[Dataset entries]
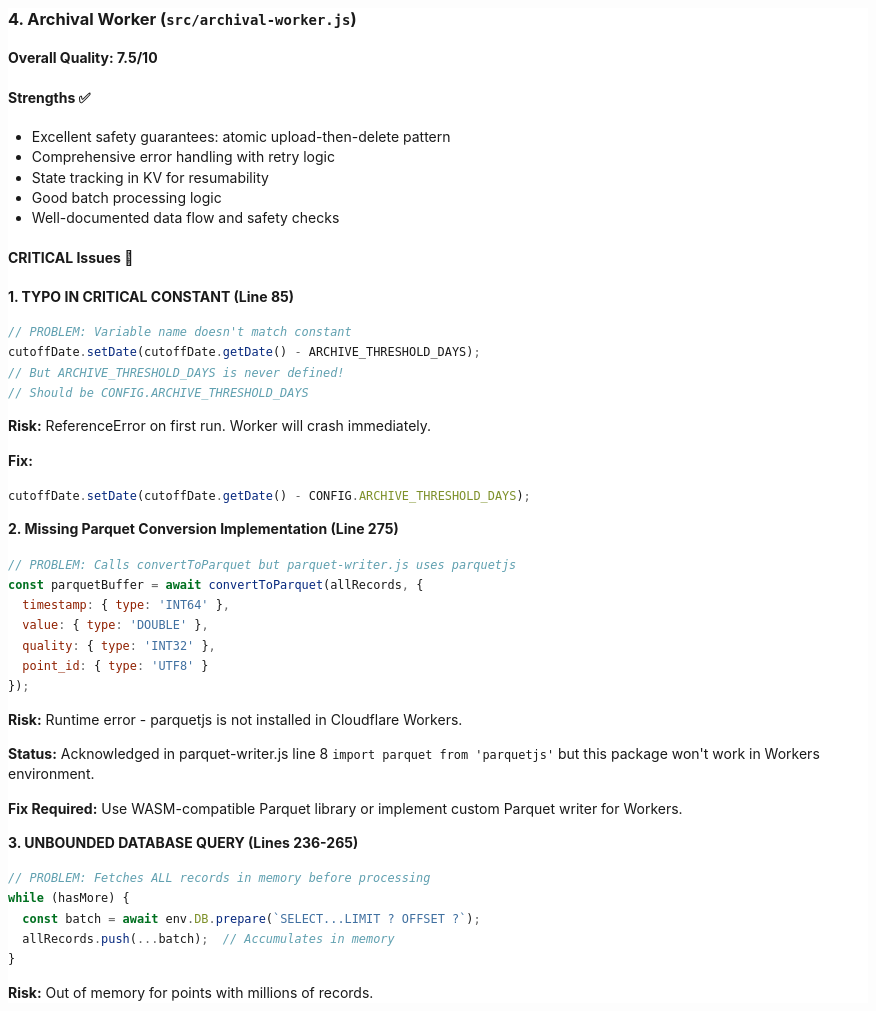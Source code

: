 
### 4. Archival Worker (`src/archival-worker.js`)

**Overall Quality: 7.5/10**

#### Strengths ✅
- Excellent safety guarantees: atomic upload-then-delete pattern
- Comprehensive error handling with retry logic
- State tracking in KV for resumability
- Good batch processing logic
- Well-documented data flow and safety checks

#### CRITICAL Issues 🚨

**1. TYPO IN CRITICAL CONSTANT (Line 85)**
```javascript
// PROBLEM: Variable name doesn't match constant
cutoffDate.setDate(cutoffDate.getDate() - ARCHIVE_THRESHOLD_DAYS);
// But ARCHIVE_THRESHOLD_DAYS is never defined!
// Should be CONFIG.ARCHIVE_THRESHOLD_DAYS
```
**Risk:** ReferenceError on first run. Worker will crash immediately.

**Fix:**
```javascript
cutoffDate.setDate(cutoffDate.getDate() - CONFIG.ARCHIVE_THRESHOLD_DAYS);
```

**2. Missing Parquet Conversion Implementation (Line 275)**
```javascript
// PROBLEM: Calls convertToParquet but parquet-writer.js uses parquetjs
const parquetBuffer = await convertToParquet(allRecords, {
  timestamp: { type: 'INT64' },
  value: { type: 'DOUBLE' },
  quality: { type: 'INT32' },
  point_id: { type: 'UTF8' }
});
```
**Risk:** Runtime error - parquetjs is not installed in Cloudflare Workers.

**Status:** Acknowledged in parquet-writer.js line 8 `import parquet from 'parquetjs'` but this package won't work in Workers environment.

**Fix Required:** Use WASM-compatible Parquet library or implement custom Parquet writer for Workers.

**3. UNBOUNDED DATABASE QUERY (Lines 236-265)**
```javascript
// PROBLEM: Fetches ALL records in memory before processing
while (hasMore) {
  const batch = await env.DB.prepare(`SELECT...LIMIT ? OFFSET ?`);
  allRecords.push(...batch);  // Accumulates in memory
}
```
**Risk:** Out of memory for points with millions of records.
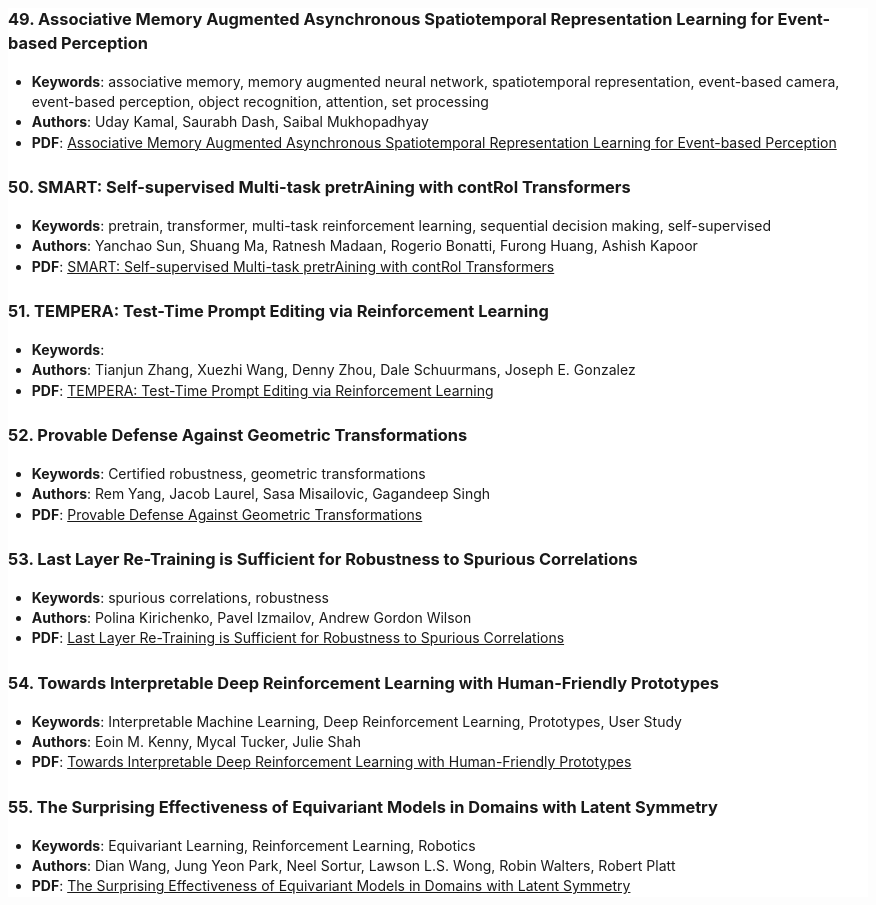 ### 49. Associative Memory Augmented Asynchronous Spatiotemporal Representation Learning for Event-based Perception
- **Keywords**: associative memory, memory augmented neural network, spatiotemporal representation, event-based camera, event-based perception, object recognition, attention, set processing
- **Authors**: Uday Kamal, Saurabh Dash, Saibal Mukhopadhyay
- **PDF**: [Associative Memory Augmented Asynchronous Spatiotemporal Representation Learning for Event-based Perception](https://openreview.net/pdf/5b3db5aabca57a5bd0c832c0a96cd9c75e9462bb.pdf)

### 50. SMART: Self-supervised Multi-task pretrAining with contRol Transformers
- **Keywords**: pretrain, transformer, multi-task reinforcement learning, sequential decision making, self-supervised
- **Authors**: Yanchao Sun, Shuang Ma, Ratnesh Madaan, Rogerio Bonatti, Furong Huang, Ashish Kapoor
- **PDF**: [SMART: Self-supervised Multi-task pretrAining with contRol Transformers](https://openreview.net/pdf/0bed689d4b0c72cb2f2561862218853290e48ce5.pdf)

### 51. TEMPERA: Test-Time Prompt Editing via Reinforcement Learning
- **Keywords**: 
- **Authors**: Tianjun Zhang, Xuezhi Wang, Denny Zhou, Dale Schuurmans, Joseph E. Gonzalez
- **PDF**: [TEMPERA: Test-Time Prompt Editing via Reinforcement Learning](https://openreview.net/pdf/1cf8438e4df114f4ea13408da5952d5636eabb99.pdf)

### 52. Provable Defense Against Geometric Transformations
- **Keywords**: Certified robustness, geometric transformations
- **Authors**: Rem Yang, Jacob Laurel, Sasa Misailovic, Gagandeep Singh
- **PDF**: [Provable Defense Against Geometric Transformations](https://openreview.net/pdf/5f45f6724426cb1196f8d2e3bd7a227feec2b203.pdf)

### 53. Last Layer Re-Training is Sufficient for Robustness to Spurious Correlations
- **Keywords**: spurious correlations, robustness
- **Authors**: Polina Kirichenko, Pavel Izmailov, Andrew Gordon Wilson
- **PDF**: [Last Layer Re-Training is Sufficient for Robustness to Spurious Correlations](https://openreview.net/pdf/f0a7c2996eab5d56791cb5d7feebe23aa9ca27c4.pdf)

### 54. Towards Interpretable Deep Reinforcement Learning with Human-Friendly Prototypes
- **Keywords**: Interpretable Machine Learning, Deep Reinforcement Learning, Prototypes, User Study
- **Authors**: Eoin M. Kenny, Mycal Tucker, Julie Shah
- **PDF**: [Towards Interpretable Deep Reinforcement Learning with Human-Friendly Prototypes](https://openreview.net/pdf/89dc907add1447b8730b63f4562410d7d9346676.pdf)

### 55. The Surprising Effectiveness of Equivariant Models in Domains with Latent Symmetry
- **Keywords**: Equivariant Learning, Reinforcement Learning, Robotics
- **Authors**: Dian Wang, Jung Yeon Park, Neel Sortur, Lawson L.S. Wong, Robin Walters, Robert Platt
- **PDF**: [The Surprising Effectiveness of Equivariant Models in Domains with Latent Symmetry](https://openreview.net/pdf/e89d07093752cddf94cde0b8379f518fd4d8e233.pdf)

WHAT YOU NEED TO DO:
The output is the lines from the start of the data above through the line containing "millions of records.", unchanged, with any picture left out.

RESPONSE TO THE EXERCISE:
Source code

: 
### 4. Archival Worker (`src/archival-worker.js`)

**Overall Quality: 7.5/10**

#### Strengths ✅
- Excellent safety guarantees: atomic upload-then-delete pattern
- Comprehensive error handling with retry logic
- State tracking in KV for resumability
- Good batch processing logic
- Well-documented data flow and safety checks

#### CRITICAL Issues 🚨

**1. TYPO IN CRITICAL CONSTANT (Line 85)**
```javascript
// PROBLEM: Variable name doesn't match constant
cutoffDate.setDate(cutoffDate.getDate() - ARCHIVE_THRESHOLD_DAYS);
// But ARCHIVE_THRESHOLD_DAYS is never defined!
// Should be CONFIG.ARCHIVE_THRESHOLD_DAYS
```
**Risk:** ReferenceError on first run. Worker will crash immediately.

**Fix:**
```javascript
cutoffDate.setDate(cutoffDate.getDate() - CONFIG.ARCHIVE_THRESHOLD_DAYS);
```

**2. Missing Parquet Conversion Implementation (Line 275)**
```javascript
// PROBLEM: Calls convertToParquet but parquet-writer.js uses parquetjs
const parquetBuffer = await convertToParquet(allRecords, {
  timestamp: { type: 'INT64' },
  value: { type: 'DOUBLE' },
  quality: { type: 'INT32' },
  point_id: { type: 'UTF8' }
});
```
**Risk:** Runtime error - parquetjs is not installed in Cloudflare Workers.

**Status:** Acknowledged in parquet-writer.js line 8 `import parquet from 'parquetjs'` but this package won't work in Workers environment.

**Fix Required:** Use WASM-compatible Parquet library or implement custom Parquet writer for Workers.

**3. UNBOUNDED DATABASE QUERY (Lines 236-265)**
```javascript
// PROBLEM: Fetches ALL records in memory before processing
while (hasMore) {
  const batch = await env.DB.prepare(`SELECT...LIMIT ? OFFSET ?`);
  allRecords.push(...batch);  // Accumulates in memory
}
```
**Risk:** Out of memory for points with millions of records.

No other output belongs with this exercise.